Ninguém Sabe Seu Nome

Ninguém sabe seu nome, mas observam sua juventude. Ela tem 19 anos. Ela tem tudo o que precisa... para se perder.  Usa um par de botas que costumavam ter a cor branca, mas agora estão amareladas, acompanhando as botas surge o jeans bem justo e rasgado. Um chapéu se encaixa perfeitamente em sua cabeça cobrindo parte de seu longo e loiro cabelo ao passo que a sombra do chapéu esconde seus olhos verdes.
Terminando de abastecer o carro ela caminha para a loja de conveniência para pagar pelo combustível. Os saltos das botas fazem com que seu quadril se mova sensualmente, não é sua intenção, mas age como se fosse. Seu caminhar é lento. Ela não tem pressa. Ela tem tudo que precisa...
Todos aqueles velhos encaram-na e em suas mentes estão de joelhos por ela. Ela tem apenas 19, mas todos se intimidam e a desejam como se tivesse 25. Seu corpo firme e rígido corresponde com a idade que deduzem: “25 anos. Sim senhor... isso.”  
Volta para o carro e olha embaixo do banco para conferir algo. Entra, dá a partida e segue pela U.S. Route 66. A placa de seu carro denuncia de onde vem: Amarillo, Texas. Está indo para El Reno, Oklahoma onde pretende consumar sua vingança. Na semana anterior seu namorado fugiu com uma vadia desconhecida, desesperada ela fez tudo o que podia para descobrir aonde aquele babaca havia se metido, mas a sorte nunca fora sua companheira. Estava deitada em seu quarto quando recebeu um telefonema, era a mãe de seu namorado. A velha dizia que havia achado nas coisas do filho alguns panfletos de motéis de beira de estrada e alguns eram de El Reno. O desgraçado já planejava aquilo por um bom tempo. Fugir e aproveitar-se das sabedorias sexuais de uma vadia. Maldito!
Um motel chamou atenção, era o Budget Inn Motel. Em uma de suas viagens de casal passaram por ele e dormiram por lá uma noite. Ela transou a primeira vez ali, com aquele bastardo. Era virgem e achava que amava aquele moleque! Seu instinto dizia para começar por ali, talvez achasse alguma coisa lá... Quem sabe? Homens são tarados, curtem essas bizarrices de comer uma amante onde já levaram outras.
Dirige durante horas, a estrada é invencível. Só consegue pensar em como fará para que aquele cara pague pelo que fez. Chega ao motel, já é noite. Estaciona o carro e pega sua 9 mm embaixo do banco.

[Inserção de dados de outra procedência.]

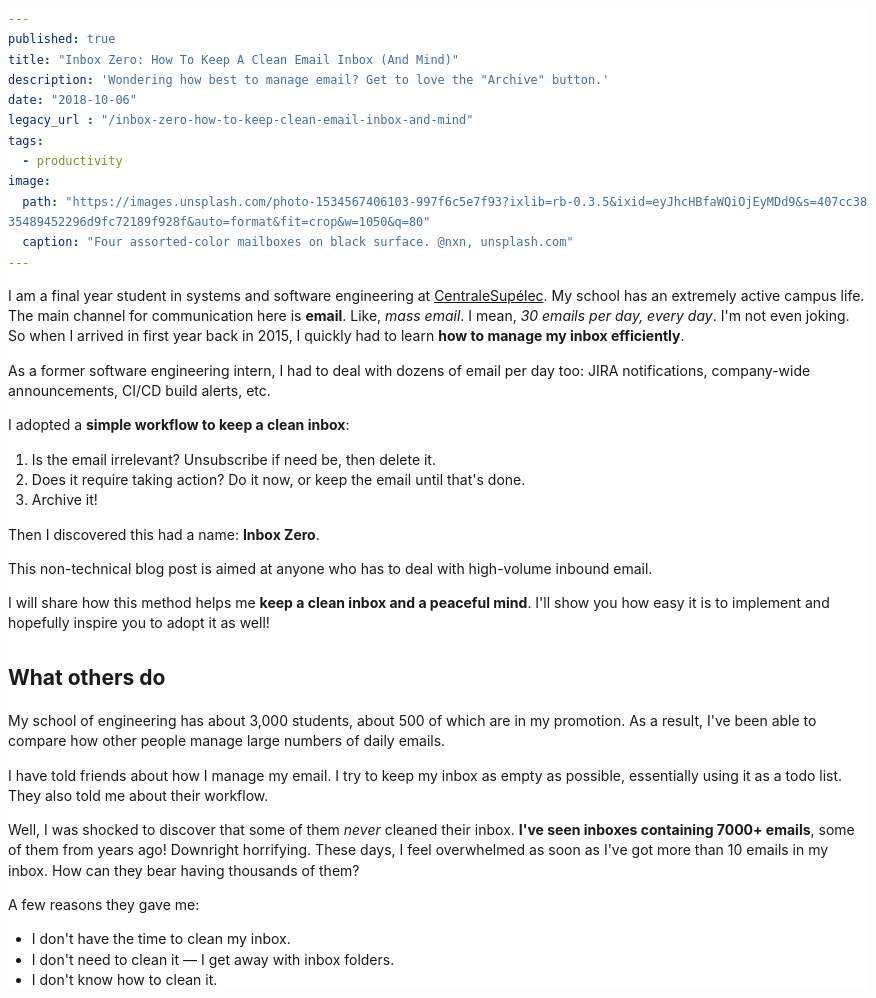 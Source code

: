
 ```yaml
---
published: true
title: "Inbox Zero: How To Keep A Clean Email Inbox (And Mind)"
description: 'Wondering how best to manage email? Get to love the "Archive" button.'
date: "2018-10-06"
legacy_url : "/inbox-zero-how-to-keep-clean-email-inbox-and-mind"
tags:
  - productivity
image:
  path: "https://images.unsplash.com/photo-1534567406103-997f6c5e7f93?ixlib=rb-0.3.5&ixid=eyJhcHBfaWQiOjEyMDd9&s=407cc3835489452296d9fc72189f928f&auto=format&fit=crop&w=1050&q=80"
  caption: "Four assorted-color mailboxes on black surface. @nxn, unsplash.com"
---
```


I am a final year student in systems and software engineering at [CentraleSupélec](http://www.centralesupelec.fr/en). My school has an extremely active campus life. The main channel for communication here is **email**. Like, _mass email_. I mean, _30 emails per day, every day_. I'm not even joking. So when I arrived in first year back in 2015, I quickly had to learn **how to manage my inbox efficiently**.

As a former software engineering intern, I had to deal with dozens of email per day too: JIRA notifications, company-wide announcements, CI/CD build alerts, etc.

I adopted a **simple workflow to keep a clean inbox**:

1. Is the email irrelevant? Unsubscribe if need be, then delete it.
2. Does it require taking action? Do it now, or keep the email until that's done.
3. Archive it!

Then I discovered this had a name: **Inbox Zero**.

This non-technical blog post is aimed at anyone who has to deal with high-volume inbound email.

I will share how this method helps me **keep a clean inbox and a peaceful mind**. I'll show you how easy it is to implement and hopefully inspire you to adopt it as well!

## What others do

My school of engineering has about 3,000 students, about 500 of which are in my promotion. As a result, I've been able to compare how other people manage large numbers of daily emails.

I have told friends about how I manage my email. I try to keep my inbox as empty as possible, essentially using it as a todo list. They also told me about their workflow.

Well, I was shocked to discover that some of them _never_ cleaned their inbox. **I've seen inboxes containing 7000+ emails**, some of them from years ago! Downright horrifying. These days, I feel overwhelmed as soon as I've got more than 10 emails in my inbox. How can they bear having thousands of them?

A few reasons they gave me:

- I don't have the time to clean my inbox.
- I don't need to clean it — I get away with inbox folders.
- I don't know how to clean it.
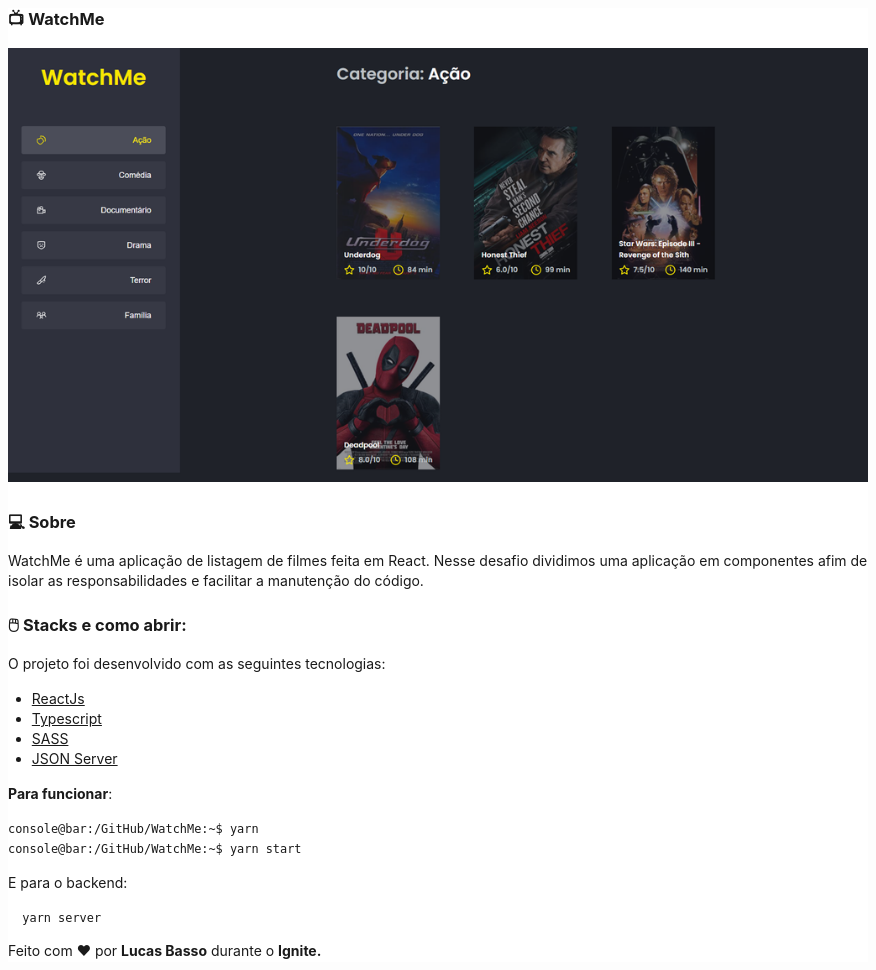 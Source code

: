 ### 📺 WatchMe

<p align="center">
  <img alt="watchme" src="/desafios/desafio-02-watchMe/watchme.png" width="100%">
</p>

### 💻 Sobre 

WatchMe é uma aplicação de listagem de filmes feita em React. Nesse desafio dividimos uma aplicação em componentes afim de isolar as responsabilidades e facilitar a manutenção do código.

### 🖱️ Stacks e como abrir:

O projeto foi desenvolvido com as seguintes tecnologias:

 - [ReactJs](https://pt-br.reactjs.org/)
 - [Typescript](https://www.typescriptlang.org)
 - [SASS](https://sass-lang.com/)
 - [JSON Server](https://www.npmjs.com/package/json-server)

**Para funcionar**:

```console
console@bar:/GitHub/WatchMe:~$ yarn
console@bar:/GitHub/WatchMe:~$ yarn start
```

E para o backend:

```js
  yarn server
```

Feito com ♥ por **Lucas Basso** durante o **Ignite.**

Prende a arma improvisadamente nas costas por baixo do cinto e estica sua regata preta para esconder a arma.
Entra pela recepção e descreve a aparência de seu jovem namorado para o rapaz que está com os pés em cima do balcão lendo uma edição antiga da revista MAD. Ele confirma a presença do bastardo e entrega uma chave reserva do quarto em que ele está. Uma situação como essa era normal, na mente do recepcionista ela era apenas outra componente da festinha que rolava no quarto. Só conseguia prestar atenção naqueles olhos verdes por baixo do chapéu, ficou tão desorientado que não notou que ela carrega uma arma na cintura.
A porta do quarto se abre tão silenciosamente que os amantes não percebem que ela está lá. Ele está por cima, domando aquela ninfa que o recebe com as pernas abertas, pernas que em alguns momentos se agarram nas costas dele e depois caem como mortas. Ela observa o coito, espera o termino daquilo tudo sem pressa encostada na parede segurando a fivela de seu cinto negro. Por fim ele explode num gozo mortal, não consegue se mexer depois daquele arrebatamento de sentidos e fica deitado por cima do corpo de sua amante. Subitamente ele recebe um chute na costela que faz com que seu corpo mole se estenda pelo chão. A garota é puxada pelo cabelo e jogada no outro canto do quarto. O acerto é com ele.
Arrastando-se ele consegue se sentar encostado na parede vermelha, ela se dirige até ele e pressiona a sola de sua bota sobre o peito dele, observa-o sem dizer coisa alguma e mais um chute, agora no rosto. Procura por um travesseiro e o posiciona no peito do ex-namorado. Agora um joelho está esmagando as bolas enquanto ela segura o travesseiro com uma mão e com a outra ela saca sua 9 mm, rapidamente engatilha e volta a segurar o travesseiro contra o peito daquele maldito. Encosta a arma no travesseiro que está no peito do ex e dois tiros abafados são despejados ligeiramente do pente. Feito.
Manda a garota se vestir e segui-la até o carro. Passam pela janela e andam por trás dos quartos para chegar até o carro. O carro segue pela noite o caminho de volta, sentido Amarrillo, mas não ficarão por lá. Nenhuma palavra foi dita durante toda a viagem. A amante não chorava a morte de seu parceiro, apenas olhava a paisagem escura com a cabeça encostada no banco. Já é manha quando fazem uma parada no Cattleman’s Café, na Amarillo Boulevard. Sentam-se em uma mesa para dois - a garota ainda não diz nada. A garçonete se aproxima para atendê-las. Pedem apenas um café bem preto para começar.
Os olhos verdes e baixos encaram a garota por baixo do chapéu enquanto o vapor do café deixa a ponta do chapéu úmida. A pele branca daquela garota, o cabelo negro e liso, os olhos escuros como a morte despertaram algo desconhecido dentro de si, talvez o café tenha ajudado. Encostou-se relaxadamente na cadeira e disse:
- Diabos, garota! Como você é linda. Meu nome é Stacy. E você, como se chama?

Filipe Lemos

2 comentários:

  1. Hahahaha, que final excelente!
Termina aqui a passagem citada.